The Atlanta Braves won their first two games of 2015, which is two more than you might have expected, and scored 12 runs Tuesday, which is 12 more than might be expected from a lineup that leads off Eric Young and bats rookie Christian Bethancourt fifth.
Opening Day might be a time for optimism, but even a 2-0 start and a half-game lead in the NL East can’t mask the reality. Opening Day might as well have been Closing Day for the Braves.
The Braves traded reliever Craig Kimbrel less than 24 hours before the first game, the last in a series of moves designed to help the Braves win at a date to be named later.
There hasn’t been a pep talk so poorly received since whatever it was General Pickett told his troops the night before the third day at the battle of Gettysburg (“Don’t worry about the rest of your equipment, boys. You won’t be needing it after tomorrow.”)
A year after the Braves started two Uptons and Jason Heyward in the outfield on Opening Day, they rolled out Kelly Johnson in left, Young in center and Nick Markakis in right. Does that sound like 90 wins?
(For the record, Young has a career .652 OPS, despite spending a good part of it in Colorado; Johnson’s 2014 was Around the AL East in 180 days — he played for three teams in the division and didn’t hit for any of them; Markakis, the token attempt to upgrade for 2015, signed for $11 million per year, or about a million for every home run he’s likely to hit. Last year he hit 14 in a friendlier environment, 10 the year before. The good news is he’s still cheaper and better than the lesser Upton.)
It’s not that the Braves are so blatant in their disregard for 2015. It’s that they’re so transparent. Theo Epstein took over the Cubs and they lost 95.3 games per season over the last three while accumulating talent; the Astros lost 106 games or more from 2011-13 and drafted No. 1 for three straight seasons.
The embrace of losing and promise of tomorrow is the new fad in pro sports, where imitation is the sincerest form of a lack of thinking. The difference between the Braves and the Cubs and Astros is the latter two were bad to begin with when they planned ahead.
The Braves won 96 games in 2013, 94 in 2012, and though they slipped to 79 last year, they had the nucleus for 2015 of a 90-win team — if they had strived to do so. Instead they performed a self-immolation for this year, trading 62 home runs — more than half of their 123 last year — in Justin Upton, Heyward and Evan Gattis (63 if you count the one Tommy La Stella hit) and the best part of their bullpen in Kimbrel, Jordan Walden and David Carpenter (they designated for assignment Anthony Varvaro, who had a 2.63 ERA and .632 OPS against, and chose to protect outfielder Jose Constanza, whose .639 OPS for was barely greater than Varvaro’s against. Constanza didn’t make it to Opening Day; he was released last Friday.)

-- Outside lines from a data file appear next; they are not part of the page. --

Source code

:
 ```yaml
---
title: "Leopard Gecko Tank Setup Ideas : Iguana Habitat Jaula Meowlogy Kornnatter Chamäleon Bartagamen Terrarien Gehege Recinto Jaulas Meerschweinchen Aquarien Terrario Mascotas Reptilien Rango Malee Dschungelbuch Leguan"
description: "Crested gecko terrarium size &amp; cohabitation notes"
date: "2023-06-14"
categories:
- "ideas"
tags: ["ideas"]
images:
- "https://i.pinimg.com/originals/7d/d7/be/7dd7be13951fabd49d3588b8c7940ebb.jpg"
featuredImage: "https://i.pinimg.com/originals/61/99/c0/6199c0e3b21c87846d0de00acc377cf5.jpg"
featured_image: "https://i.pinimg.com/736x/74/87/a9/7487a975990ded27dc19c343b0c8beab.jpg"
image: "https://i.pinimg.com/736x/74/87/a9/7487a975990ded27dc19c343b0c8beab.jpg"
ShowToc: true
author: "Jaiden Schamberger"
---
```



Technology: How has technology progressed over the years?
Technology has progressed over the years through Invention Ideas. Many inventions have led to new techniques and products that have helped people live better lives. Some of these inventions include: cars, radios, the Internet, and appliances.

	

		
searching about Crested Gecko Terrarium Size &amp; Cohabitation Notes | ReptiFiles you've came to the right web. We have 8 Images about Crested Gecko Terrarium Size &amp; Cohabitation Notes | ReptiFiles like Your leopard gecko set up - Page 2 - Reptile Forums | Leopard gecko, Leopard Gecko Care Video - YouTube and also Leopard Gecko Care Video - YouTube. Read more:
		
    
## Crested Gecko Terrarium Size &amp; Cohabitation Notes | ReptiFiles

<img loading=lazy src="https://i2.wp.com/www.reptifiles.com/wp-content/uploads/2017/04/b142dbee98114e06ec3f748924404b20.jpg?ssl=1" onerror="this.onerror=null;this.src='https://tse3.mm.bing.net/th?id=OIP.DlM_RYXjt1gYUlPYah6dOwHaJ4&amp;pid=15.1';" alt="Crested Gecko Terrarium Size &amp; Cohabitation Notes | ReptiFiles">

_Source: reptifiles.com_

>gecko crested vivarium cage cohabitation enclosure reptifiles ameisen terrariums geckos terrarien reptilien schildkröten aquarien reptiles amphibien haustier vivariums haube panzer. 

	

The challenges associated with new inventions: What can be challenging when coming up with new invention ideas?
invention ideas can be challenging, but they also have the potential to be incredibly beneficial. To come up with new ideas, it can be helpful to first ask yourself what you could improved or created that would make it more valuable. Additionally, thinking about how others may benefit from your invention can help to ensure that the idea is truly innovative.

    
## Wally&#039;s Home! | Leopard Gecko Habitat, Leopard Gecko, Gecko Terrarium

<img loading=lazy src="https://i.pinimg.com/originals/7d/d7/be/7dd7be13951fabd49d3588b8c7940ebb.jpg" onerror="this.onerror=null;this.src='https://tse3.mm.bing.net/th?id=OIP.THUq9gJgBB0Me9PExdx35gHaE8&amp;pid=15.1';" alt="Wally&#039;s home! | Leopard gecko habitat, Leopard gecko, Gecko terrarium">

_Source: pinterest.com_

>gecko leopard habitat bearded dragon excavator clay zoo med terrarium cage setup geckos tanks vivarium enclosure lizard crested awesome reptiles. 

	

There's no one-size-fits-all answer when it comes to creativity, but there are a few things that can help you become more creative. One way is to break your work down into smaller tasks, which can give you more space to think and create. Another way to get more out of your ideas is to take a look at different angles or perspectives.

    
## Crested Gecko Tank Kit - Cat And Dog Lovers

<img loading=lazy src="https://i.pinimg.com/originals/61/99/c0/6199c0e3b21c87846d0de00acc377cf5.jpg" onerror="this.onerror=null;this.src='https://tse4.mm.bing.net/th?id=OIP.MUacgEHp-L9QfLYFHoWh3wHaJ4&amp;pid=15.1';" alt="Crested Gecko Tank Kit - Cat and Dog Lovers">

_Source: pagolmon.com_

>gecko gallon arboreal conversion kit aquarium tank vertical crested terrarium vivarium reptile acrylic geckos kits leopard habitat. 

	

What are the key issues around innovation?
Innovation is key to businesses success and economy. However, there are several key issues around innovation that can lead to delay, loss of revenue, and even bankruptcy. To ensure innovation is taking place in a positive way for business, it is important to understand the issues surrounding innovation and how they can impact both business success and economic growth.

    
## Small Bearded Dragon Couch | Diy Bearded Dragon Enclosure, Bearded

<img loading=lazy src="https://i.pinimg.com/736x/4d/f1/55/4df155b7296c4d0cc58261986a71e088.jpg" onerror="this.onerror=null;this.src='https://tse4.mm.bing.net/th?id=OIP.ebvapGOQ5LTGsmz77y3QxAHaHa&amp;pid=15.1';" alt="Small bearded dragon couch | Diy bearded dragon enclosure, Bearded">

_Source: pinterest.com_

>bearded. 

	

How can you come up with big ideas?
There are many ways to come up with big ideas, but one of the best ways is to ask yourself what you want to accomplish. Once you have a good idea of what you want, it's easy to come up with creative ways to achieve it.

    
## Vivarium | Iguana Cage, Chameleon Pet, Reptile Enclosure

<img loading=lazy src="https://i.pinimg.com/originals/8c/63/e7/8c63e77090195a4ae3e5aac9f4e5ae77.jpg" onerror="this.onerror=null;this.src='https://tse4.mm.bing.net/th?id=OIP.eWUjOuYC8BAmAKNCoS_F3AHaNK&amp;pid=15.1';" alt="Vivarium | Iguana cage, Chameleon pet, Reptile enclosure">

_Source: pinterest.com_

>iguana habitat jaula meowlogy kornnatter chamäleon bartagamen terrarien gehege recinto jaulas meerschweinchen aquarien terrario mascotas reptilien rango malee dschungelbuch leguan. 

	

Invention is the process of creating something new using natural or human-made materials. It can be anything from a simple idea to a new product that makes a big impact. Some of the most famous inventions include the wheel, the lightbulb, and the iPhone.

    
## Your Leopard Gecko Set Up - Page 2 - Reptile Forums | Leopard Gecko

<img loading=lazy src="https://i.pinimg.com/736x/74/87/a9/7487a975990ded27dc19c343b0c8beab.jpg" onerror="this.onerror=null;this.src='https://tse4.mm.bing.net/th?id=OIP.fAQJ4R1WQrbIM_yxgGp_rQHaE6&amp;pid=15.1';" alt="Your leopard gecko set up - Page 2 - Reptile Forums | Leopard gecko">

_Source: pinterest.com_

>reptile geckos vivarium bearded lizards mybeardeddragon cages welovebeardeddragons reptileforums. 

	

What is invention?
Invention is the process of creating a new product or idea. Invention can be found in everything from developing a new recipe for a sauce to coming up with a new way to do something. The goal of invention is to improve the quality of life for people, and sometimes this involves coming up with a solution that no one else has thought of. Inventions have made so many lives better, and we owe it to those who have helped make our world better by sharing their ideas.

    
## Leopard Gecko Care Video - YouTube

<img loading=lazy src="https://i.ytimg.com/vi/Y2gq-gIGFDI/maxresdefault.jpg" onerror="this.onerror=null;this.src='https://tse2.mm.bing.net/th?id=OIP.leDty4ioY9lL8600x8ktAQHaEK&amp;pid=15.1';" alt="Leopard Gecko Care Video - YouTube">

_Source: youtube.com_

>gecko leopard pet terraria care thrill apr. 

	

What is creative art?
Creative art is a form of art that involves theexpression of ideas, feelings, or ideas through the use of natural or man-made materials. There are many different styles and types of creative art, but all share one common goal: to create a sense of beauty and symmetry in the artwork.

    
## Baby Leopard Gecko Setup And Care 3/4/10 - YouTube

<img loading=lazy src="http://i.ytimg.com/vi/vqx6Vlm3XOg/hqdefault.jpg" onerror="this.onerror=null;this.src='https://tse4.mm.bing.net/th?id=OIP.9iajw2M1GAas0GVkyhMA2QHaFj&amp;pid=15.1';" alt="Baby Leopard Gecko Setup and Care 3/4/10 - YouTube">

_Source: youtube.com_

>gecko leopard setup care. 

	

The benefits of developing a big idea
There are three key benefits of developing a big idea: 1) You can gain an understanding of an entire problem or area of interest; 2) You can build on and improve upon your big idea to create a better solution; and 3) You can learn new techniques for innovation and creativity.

You have to wonder how first baseman Freddie Freeman and shortstop Andrelton Simmons feel now about the long-term contracts they signed last year, given the Braves’ commitment — or lack thereof — to winning. Who wants to play for an organization whose focus is on its Class A affiliate?
It’s true the Braves were a flawed team, even in 2013, but so were the Giants and the Royals last year, and they did pretty well, in spite of their flaws. Braves’ batters were fourth in MLB in strikeouts in 2014, but that’s better than 2013, when they were third, and they won 96 games and a division title with all those whiffs.
It could be that the Braves’ front office’s plan may work — Justin Upton and Heyward had expiring contracts, Gattis was defensively mediocre, they’re free of Melvin Upton’s salary, Kimbrel may hurt his arm someday. The Braves rebuilt their farm system, added first-round picks and promised their fans some unknown team will be better than this one could have been.
But is it fair to imply to your fan base you’re not trying to win this year and then ask for their trust? Philadelphia 76ers GM Sam Hinkie has done so, and so far has only earned the confidence he can lose 60 games with whatever roster he compiles.
Not quite 40 years ago, Oakland owner Charlie Finley tried to do what the Braves think they’ve done, and maximize his return on players he was going to lose to free agency. He sold outfielder Joe Rudi and closer Rollie Fingers to the Red Sox for $1 million apiece and Vida Blue to the Yankees for $1.5 million — shipping included — but commissioner Bowie Kuhn voided the sales as not in “the best interest of baseball.”
If teams have learned anything over the last 40 years, it’s subtlety.
And the Braves, so eager to accept the possible 90-loss season that awaits, would do well to remember: sometimes bad teams remain bad.